I couldn’t nod, but I blinked to let him know I understood.
Lewis Orwell, the most powerful Warden in the world, took a deep breath, lowered his head for a moment, and when he raised it, there was an aura of golden power that glimmered around him even here, on the human plane.
He bent forward and slid his large hands over my face, through my hair, around my head in a slow, sweeping motion.
It hurt. I stiffened with the snaps of agony, one after another, like tiny bones breaking.
His hands met at the back of my head, then moved down, cupping my neck, spreading out over my shoulders. Every gentle touch sent waves of agony through me, snaps of white-hot pain. He paused there for a moment. He was as close as I’d ever let any human get, his body all but pressed to mine, and Orwell’s lips hovered very close to mine.
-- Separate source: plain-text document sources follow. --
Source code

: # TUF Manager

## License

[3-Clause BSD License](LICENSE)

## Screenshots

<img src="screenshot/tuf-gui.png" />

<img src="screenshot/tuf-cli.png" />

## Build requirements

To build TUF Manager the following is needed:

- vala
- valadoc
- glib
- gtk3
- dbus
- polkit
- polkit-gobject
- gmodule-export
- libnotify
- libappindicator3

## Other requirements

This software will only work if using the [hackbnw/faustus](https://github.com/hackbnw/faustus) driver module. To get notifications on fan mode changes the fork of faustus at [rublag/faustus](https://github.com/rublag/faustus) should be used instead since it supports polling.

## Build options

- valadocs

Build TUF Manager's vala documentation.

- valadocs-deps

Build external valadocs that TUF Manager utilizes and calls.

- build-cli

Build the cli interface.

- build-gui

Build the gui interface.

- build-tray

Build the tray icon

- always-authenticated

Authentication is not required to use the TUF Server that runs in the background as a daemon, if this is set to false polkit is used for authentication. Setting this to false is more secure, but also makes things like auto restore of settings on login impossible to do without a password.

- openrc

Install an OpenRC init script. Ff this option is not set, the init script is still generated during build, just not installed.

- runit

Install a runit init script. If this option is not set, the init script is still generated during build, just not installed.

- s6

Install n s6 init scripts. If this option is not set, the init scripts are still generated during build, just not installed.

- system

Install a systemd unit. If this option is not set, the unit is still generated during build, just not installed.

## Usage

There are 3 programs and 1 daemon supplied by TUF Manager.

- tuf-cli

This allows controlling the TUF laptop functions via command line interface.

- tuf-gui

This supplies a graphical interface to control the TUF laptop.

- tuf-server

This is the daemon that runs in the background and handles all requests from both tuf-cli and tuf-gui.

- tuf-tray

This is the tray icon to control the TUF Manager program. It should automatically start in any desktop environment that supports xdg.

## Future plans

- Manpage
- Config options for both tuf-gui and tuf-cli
His eyes were dark, very dark, and full of a power I didn’t fully comprehend.
“Look down,” he whispered.
I did.
I was encased in a coffin that had been fitted exactly to my body, one made of glittering pink crystal that shimmered in the artificial light.
And the coffin was alive, and it had grown into me. Needles of crystal, a whole forest of them, pierced and punctured my skin, some thin and just in the skin, some thicker and driving to muscle. Still others had drilled into bone.
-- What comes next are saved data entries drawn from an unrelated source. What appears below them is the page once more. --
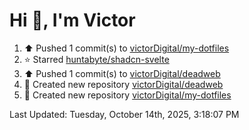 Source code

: <h1>Hi 👋, I'm Victor </h1>

<!--RECENT_ACTIVITY:start-->
1. ⬆️ Pushed 1 commit(s) to [victorDigital/my-dotfiles](https://github.com/victorDigital/my-dotfiles)<br>
2. ⭐ Starred [huntabyte/shadcn-svelte](https://github.com/huntabyte/shadcn-svelte)<br>
3. ⬆️ Pushed 1 commit(s) to [victorDigital/deadweb](https://github.com/victorDigital/deadweb)<br>
4. 📔 Created new repository [victorDigital/deadweb](https://github.com/victorDigital/deadweb)<br>
5. 📔 Created new repository [victorDigital/my-dotfiles](https://github.com/victorDigital/my-dotfiles)<br>
<!--RECENT_ACTIVITY:end-->

<!--RECENT_ACTIVITY:last_update-->
Last Updated: Tuesday, October 14th, 2025, 3:18:07 PM
<!--RECENT_ACTIVITY:last_update_end-->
They were flushed red with my blood.
“I have to break them,” Lewis said, still very softly. “This thing is alive. It’s fighting to keep you. It’s feeding off you. I won’t lie, this is going to hurt.”
I could nod now. After a second’s horror, edged with fear, I did.
“Hold on,” he
said, and jerked me violently forward. At the same time, I sensed a hammer blow of power coursing through him, through
me
, and all the crystals shattered at once in a mind-destroying white-hot wave of agony and fury and hunger and disappointment…
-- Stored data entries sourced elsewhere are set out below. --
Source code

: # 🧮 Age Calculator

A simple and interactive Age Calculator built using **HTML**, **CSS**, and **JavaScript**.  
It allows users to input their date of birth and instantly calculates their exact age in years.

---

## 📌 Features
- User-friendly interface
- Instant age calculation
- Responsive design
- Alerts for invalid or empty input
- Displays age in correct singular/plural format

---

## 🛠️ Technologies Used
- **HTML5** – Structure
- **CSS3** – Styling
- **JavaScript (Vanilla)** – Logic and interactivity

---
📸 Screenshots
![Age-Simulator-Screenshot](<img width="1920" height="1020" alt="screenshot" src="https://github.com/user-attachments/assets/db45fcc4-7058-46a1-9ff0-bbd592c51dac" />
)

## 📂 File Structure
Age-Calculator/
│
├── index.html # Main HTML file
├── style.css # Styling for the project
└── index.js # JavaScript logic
… And then I was lying limp on Lewis’s chest, cradled in his arms. Screaming voicelessly, because the pain was
worse
, somehow, as if the crystals were still inside me, still drilling…
And they were.
The broken ends of the crystals were
moving.
Driving in.
Lewis wrapped his arms around me, and I felt another surge of power blast through me in a cresting wave that hit and shattered every one of the deadly fragments, until I was lying limp against him, covered in a coating of shining dust.
“Get Rocha, somebody,” Orwell said. He let his arms fall free to hit the ground at his sides, and didn’t move. I couldn’t. My muscles felt loose and slack, unnaturally dead within my body. My bones felt as if they had been broken into dust as well… and then a strong pair of hands was pulling me up and into another embrace.
Luis.
The smell of him washed over me, familiar and strong—male sweat, damp earth, the spicy sweetness of peppers and chocolate. I saw the tattoos on his arms first, winding sinuously up his bronze skin, and finally I focused on his face.
“Luis,” I whispered. It was all I could manage. He looked shaken and anguished, but he smiled and kissed me.
When he pulled back, there was blood on his face. Fresh red blood in a pattern of dots.
I
raised my fingers to touch my face, and felt the holes left by the crystals, the wetness that seeped from them. My whole body wept red.
“Stay still,” he told me. “Don’t try to move. Just stay still.”
It seemed like sound advice, and just this one time, I obeyed.
Two days in a Warden hospital in Seattle, while they pumped blood into my almost-drained body and carefully closed up every wound. The final count had been in the hundreds of punctures. Damage to my bones had been extensive, they told me, and I had several painful rehabilitation sessions with an Earth Warden to repair them.